If the Senate Immigration Bill becomes law, it will eliminate the right for US Citizens to file for their Brother or Sister (FB-4 Category). Many people are filing for the I-130 application immediately before the New Immigration Law is passed.
There is a positive reason and a negative reason to file the I-130 application. The positive reason to file is that if the law passes, the US Citizen will no longer have this option and they should take advantage of present law.
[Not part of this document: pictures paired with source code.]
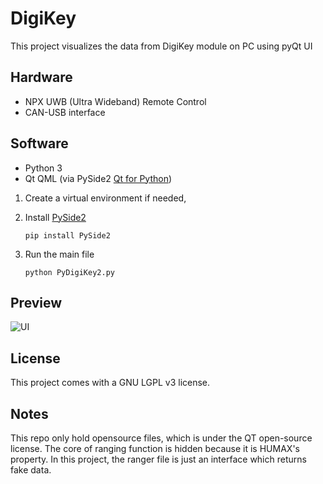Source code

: # DigiKey
This project visualizes the data from DigiKey module on PC using pyQt UI

## Hardware

* NPX UWB (Ultra Wideband) Remote Control  
* CAN-USB interface

## Software

* Python 3  
* Qt QML (via PySide2 [Qt for Python](http://wiki.qt.io/Qt_for_Python))

1. Create a virtual environment if needed, 
2. Install [PySide2](https://pypi.org/project/PySide2/)

    ```
    pip install PySide2
    ```
3. Run the main file

    ```
    python PyDigiKey2.py
    ```

## Preview

![UI](UI.gif)

## License
This project comes with a GNU LGPL v3 license.  

## Notes
This repo only hold opensource files, which is under the QT open-source license. The core of ranging function is hidden because it is HUMAX's property. In this project, the ranger file is just an interface which returns fake data.
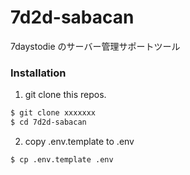 7d2d-sabacan
============
7daystodie のサーバー管理サポートツール


### Installation

1. git clone this repos.

```sh
$ git clone xxxxxxx
$ cd 7d2d-sabacan
```


2. copy .env.template to .env

```sh
$ cp .env.template .env
```


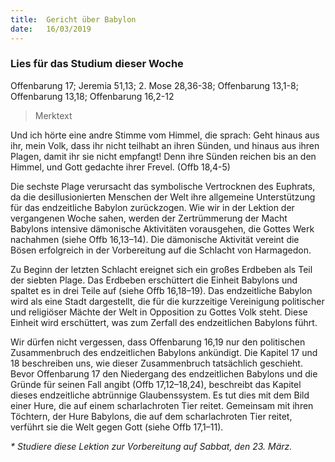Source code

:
```yaml
---
title:  Gericht über Babylon
date:   16/03/2019
---
```


### Lies für das Studium dieser Woche
Offenbarung 17; Jeremia 51,13; 2. Mose 28,36-38; Offenbarung 13,1-8; Offenbarung 13,18; Offenbarung 16,2-12

> <p>Merktext</p>
>
Und ich hörte eine andre Stimme vom Himmel, die sprach: Geht hinaus aus ihr, mein Volk, dass ihr nicht teilhabt an ihren Sünden, und hinaus aus ihren Plagen, damit ihr sie nicht empfangt! Denn ihre Sünden reichen bis an den Himmel, und Gott gedachte ihrer Frevel. (Offb 18,4-5)

Die sechste Plage verursacht das symbolische Vertrocknen des Euphrats, da die desillusionierten Menschen der Welt ihre allgemeine Unterstützung für das endzeitliche Babylon zurückzogen. Wie wir in der Lektion der vergangenen Woche sahen, werden der Zertrümmerung der Macht Babylons intensive dämonische Aktivitäten vorausgehen, die Gottes Werk nachahmen (siehe Offb 16,13–14). Die dämonische Aktivität vereint die Bösen erfolgreich in der Vorbereitung auf die Schlacht von Harmagedon.

Zu Beginn der letzten Schlacht ereignet sich ein großes Erdbeben als Teil der siebten Plage. Das Erdbeben erschüttert die Einheit Babylons und spaltet es in drei Teile auf (siehe Offb 16,18–19). Das endzeitliche Babylon wird als eine Stadt dargestellt, die für die kurzzeitige Vereinigung politischer und religiöser Mächte der Welt in Opposition zu Gottes Volk steht. Diese Einheit wird erschüttert, was zum Zerfall des endzeitlichen Babylons führt.

Wir dürfen nicht vergessen, dass Offenbarung 16,19 nur den politischen Zusammenbruch des endzeitlichen Babylons ankündigt. Die Kapitel 17 und 18 beschreiben uns, wie dieser Zusammenbruch tatsächlich geschieht. Bevor Offenbarung 17 den Niedergang des endzeitlichen Babylons und die Gründe für seinen Fall angibt (Offb 17,12–18,24), beschreibt das Kapitel dieses endzeitliche abtrünnige Glaubenssystem. Es tut dies mit dem Bild einer Hure, die auf einem scharlachroten Tier reitet. Gemeinsam mit ihren Töchtern, der Hure Babylons, die auf dem scharlachroten Tier reitet, verführt sie die Welt gegen Gott (siehe Offb 17,1–11).

_* Studiere diese Lektion zur Vorbereitung auf Sabbat, den 23. März._
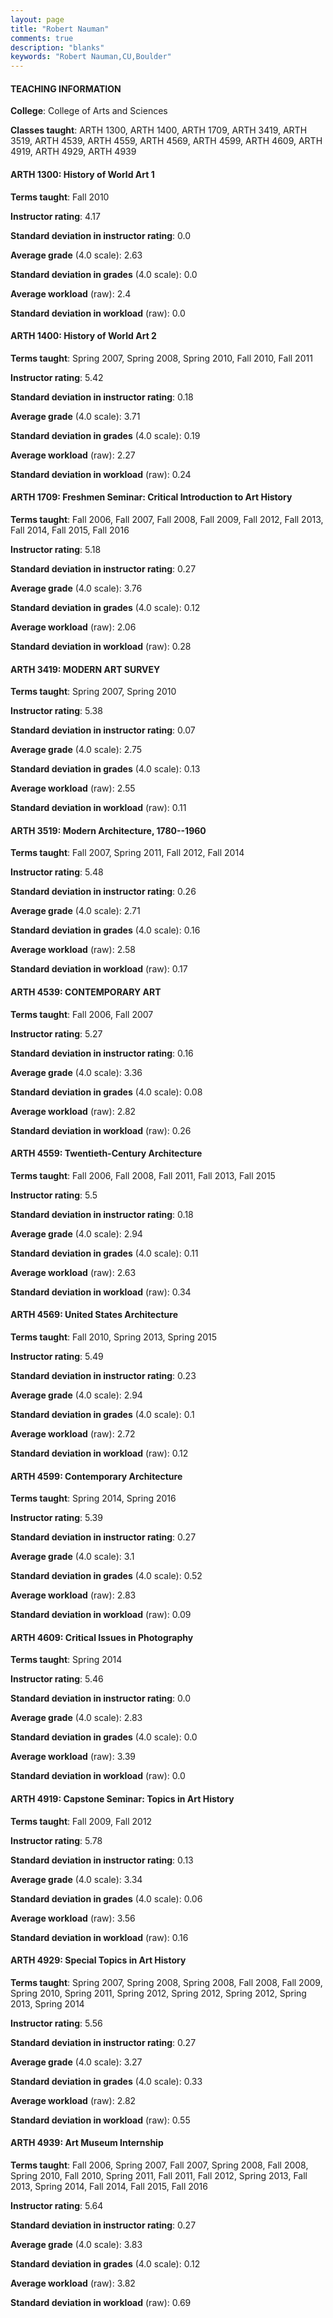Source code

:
 ```yaml
---
layout: page
title: "Robert Nauman" 
comments: true
description: "blanks"
keywords: "Robert Nauman,CU,Boulder"
---
```

<head>
<script src="https://ajax.googleapis.com/ajax/libs/jquery/2.1.3/jquery.min.js"></script>
<script src="https://dl.dropboxusercontent.com/s/pc42nxpaw1ea4o9/highcharts.js?dl=0"></script>
<!-- <script src="../assets/js/highcharts.js"></script> -->
<style type="text/css">@font-face {
	font-family: "Bebas Neue";
	src: url(https://www.filehosting.org/file/details/544349/BebasNeue Regular.otf) format("opentype");
	}
	h1.Bebas { 
		font-family: "Bebas Neue", Verdana, Tahoma;
	}
</style>
</head>
	   
#### TEACHING INFORMATION

**College**: College of Arts and Sciences

**Classes taught**: ARTH 1300, ARTH 1400, ARTH 1709, ARTH 3419, ARTH 3519, ARTH 4539, ARTH 4559, ARTH 4569, ARTH 4599, ARTH 4609, ARTH 4919, ARTH 4929, ARTH 4939

#### ARTH 1300: History of World Art 1

**Terms taught**: Fall 2010

**Instructor rating**: 4.17

**Standard deviation in instructor rating**: 0.0

**Average grade** (4.0 scale): 2.63

**Standard deviation in grades** (4.0 scale): 0.0

**Average workload** (raw): 2.4

**Standard deviation in workload** (raw): 0.0

#### ARTH 1400: History of World Art 2

**Terms taught**: Spring 2007, Spring 2008, Spring 2010, Fall 2010, Fall 2011

**Instructor rating**: 5.42

**Standard deviation in instructor rating**: 0.18

**Average grade** (4.0 scale): 3.71

**Standard deviation in grades** (4.0 scale): 0.19

**Average workload** (raw): 2.27

**Standard deviation in workload** (raw): 0.24

#### ARTH 1709: Freshmen Seminar: Critical Introduction to Art History

**Terms taught**: Fall 2006, Fall 2007, Fall 2008, Fall 2009, Fall 2012, Fall 2013, Fall 2014, Fall 2015, Fall 2016

**Instructor rating**: 5.18

**Standard deviation in instructor rating**: 0.27

**Average grade** (4.0 scale): 3.76

**Standard deviation in grades** (4.0 scale): 0.12

**Average workload** (raw): 2.06

**Standard deviation in workload** (raw): 0.28

#### ARTH 3419: MODERN ART SURVEY

**Terms taught**: Spring 2007, Spring 2010

**Instructor rating**: 5.38

**Standard deviation in instructor rating**: 0.07

**Average grade** (4.0 scale): 2.75

**Standard deviation in grades** (4.0 scale): 0.13

**Average workload** (raw): 2.55

**Standard deviation in workload** (raw): 0.11

#### ARTH 3519: Modern Architecture, 1780--1960

**Terms taught**: Fall 2007, Spring 2011, Fall 2012, Fall 2014

**Instructor rating**: 5.48

**Standard deviation in instructor rating**: 0.26

**Average grade** (4.0 scale): 2.71

**Standard deviation in grades** (4.0 scale): 0.16

**Average workload** (raw): 2.58

**Standard deviation in workload** (raw): 0.17

#### ARTH 4539: CONTEMPORARY ART

**Terms taught**: Fall 2006, Fall 2007

**Instructor rating**: 5.27

**Standard deviation in instructor rating**: 0.16

**Average grade** (4.0 scale): 3.36

**Standard deviation in grades** (4.0 scale): 0.08

**Average workload** (raw): 2.82

**Standard deviation in workload** (raw): 0.26

#### ARTH 4559: Twentieth-Century Architecture

**Terms taught**: Fall 2006, Fall 2008, Fall 2011, Fall 2013, Fall 2015

**Instructor rating**: 5.5

**Standard deviation in instructor rating**: 0.18

**Average grade** (4.0 scale): 2.94

**Standard deviation in grades** (4.0 scale): 0.11

**Average workload** (raw): 2.63

**Standard deviation in workload** (raw): 0.34

#### ARTH 4569: United States Architecture

**Terms taught**: Fall 2010, Spring 2013, Spring 2015

**Instructor rating**: 5.49

**Standard deviation in instructor rating**: 0.23

**Average grade** (4.0 scale): 2.94

**Standard deviation in grades** (4.0 scale): 0.1

**Average workload** (raw): 2.72

**Standard deviation in workload** (raw): 0.12

#### ARTH 4599: Contemporary Architecture

**Terms taught**: Spring 2014, Spring 2016

**Instructor rating**: 5.39

**Standard deviation in instructor rating**: 0.27

**Average grade** (4.0 scale): 3.1

**Standard deviation in grades** (4.0 scale): 0.52

**Average workload** (raw): 2.83

**Standard deviation in workload** (raw): 0.09

#### ARTH 4609: Critical Issues in Photography

**Terms taught**: Spring 2014

**Instructor rating**: 5.46

**Standard deviation in instructor rating**: 0.0

**Average grade** (4.0 scale): 2.83

**Standard deviation in grades** (4.0 scale): 0.0

**Average workload** (raw): 3.39

**Standard deviation in workload** (raw): 0.0

#### ARTH 4919: Capstone Seminar: Topics in Art History

**Terms taught**: Fall 2009, Fall 2012

**Instructor rating**: 5.78

**Standard deviation in instructor rating**: 0.13

**Average grade** (4.0 scale): 3.34

**Standard deviation in grades** (4.0 scale): 0.06

**Average workload** (raw): 3.56

**Standard deviation in workload** (raw): 0.16

#### ARTH 4929: Special Topics in Art History

**Terms taught**: Spring 2007, Spring 2008, Spring 2008, Fall 2008, Fall 2009, Spring 2010, Spring 2011, Spring 2012, Spring 2012, Spring 2012, Spring 2013, Spring 2014

**Instructor rating**: 5.56

**Standard deviation in instructor rating**: 0.27

**Average grade** (4.0 scale): 3.27

**Standard deviation in grades** (4.0 scale): 0.33

**Average workload** (raw): 2.82

**Standard deviation in workload** (raw): 0.55

#### ARTH 4939: Art Museum Internship

**Terms taught**: Fall 2006, Spring 2007, Fall 2007, Spring 2008, Fall 2008, Spring 2010, Fall 2010, Spring 2011, Fall 2011, Fall 2012, Spring 2013, Fall 2013, Spring 2014, Fall 2014, Fall 2015, Fall 2016

**Instructor rating**: 5.64

**Standard deviation in instructor rating**: 0.27

**Average grade** (4.0 scale): 3.83

**Standard deviation in grades** (4.0 scale): 0.12

**Average workload** (raw): 3.82

**Standard deviation in workload** (raw): 0.69

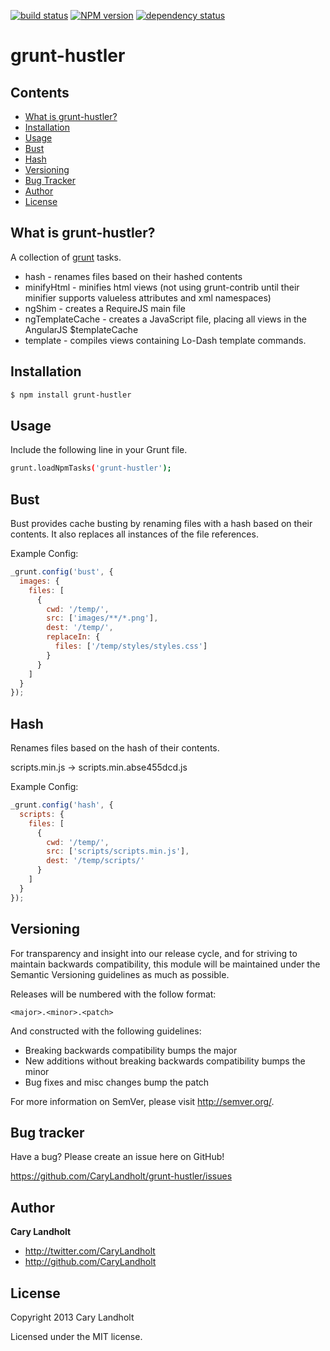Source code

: [![build status](https://secure.travis-ci.org/CaryLandholt/grunt-hustler.png)](http://travis-ci.org/CaryLandholt/grunt-hustler)
[![NPM version](https://badge.fury.io/js/grunt-hustler.png)](http://badge.fury.io/js/grunt-hustler)
[![dependency status](https://david-dm.org/CaryLandholt/grunt-hustler.png)](https://david-dm.org/CaryLandholt/grunt-hustler)
# grunt-hustler

## Contents

* [What is grunt-hustler?](#what-is-grunt-hustler)
* [Installation](#installation)
* [Usage](#usage)
* [Bust](#bust)
* [Hash](#hash)
* [Versioning](#versioning)
* [Bug Tracker](#bug-tracker)
* [Author](#author)
* [License](#license)

## What is grunt-hustler?

A collection of [grunt](https://github.com/cowboy/grunt) tasks.

* hash - renames files based on their hashed contents
* minifyHtml - minifies html views (not using grunt-contrib until their minifier supports valueless attributes and xml namespaces)
* ngShim - creates a RequireJS main file
* ngTemplateCache - creates a JavaScript file, placing all views in the AngularJS $templateCache
* template - compiles views containing Lo-Dash template commands.

## Installation

```bash
$ npm install grunt-hustler
```

## Usage

Include the following line in your Grunt file.

```bash
grunt.loadNpmTasks('grunt-hustler');
```

## Bust
Bust provides cache busting by renaming files with a hash based on their contents. It also replaces all instances of the file references.

Example Config:
```javascript
_grunt.config('bust', {
  images: {
    files: [
      {
        cwd: '/temp/',
        src: ['images/**/*.png'],
        dest: '/temp/',
        replaceIn: {
          files: ['/temp/styles/styles.css']
        }
      }
    ]
  }
});
```
## Hash
Renames files based on the hash of their contents.

scripts.min.js -> scripts.min.abse455dcd.js

Example Config:
```javascript
_grunt.config('hash', {
  scripts: {
    files: [
      {
        cwd: '/temp/',
        src: ['scripts/scripts.min.js'],
        dest: '/temp/scripts/'
      }
    ]
  }
});
```

## Versioning

For transparency and insight into our release cycle, and for striving to maintain backwards compatibility, this module will be maintained under the Semantic Versioning guidelines as much as possible.

Releases will be numbered with the follow format:

`<major>.<minor>.<patch>`

And constructed with the following guidelines:

* Breaking backwards compatibility bumps the major
* New additions without breaking backwards compatibility bumps the minor
* Bug fixes and misc changes bump the patch

For more information on SemVer, please visit http://semver.org/.

## Bug tracker

Have a bug?  Please create an issue here on GitHub!

https://github.com/CaryLandholt/grunt-hustler/issues

## Author

**Cary Landholt**

+ http://twitter.com/CaryLandholt
+ http://github.com/CaryLandholt


## License

Copyright 2013 Cary Landholt

Licensed under the MIT license.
However, the brother or sister waiting outside the United States may have a problem getting a B-2 visitor visa, an F-1 student visa or an E-1 of E-2 investor visa while they are waiting for their permanent residency application to process (which will take many years). At the embassy, officers will always ask the brother or sister if anyone has filed a green card application on their behalf. The brother or sister will have to answer yes and that is considered a negative in the temporary visa application process since the green card application shows an intent to live in the United States permanently. So if the brother or sister has no intention on applying to the United States Embassy regarding the above visas, then it makes sense to file the I-130 in FB-4 category.
The language of the new proposed law addressing the FB-4 category is below:
Family-Based Immigrants: Move the current FB-2A category into the immediate relative classification, allow for derivatives of immediate relatives, eliminate the FB-4 category, cap the age of eligibility of married sons and daughters of U.S. citizens at 31, and bring back the V visa.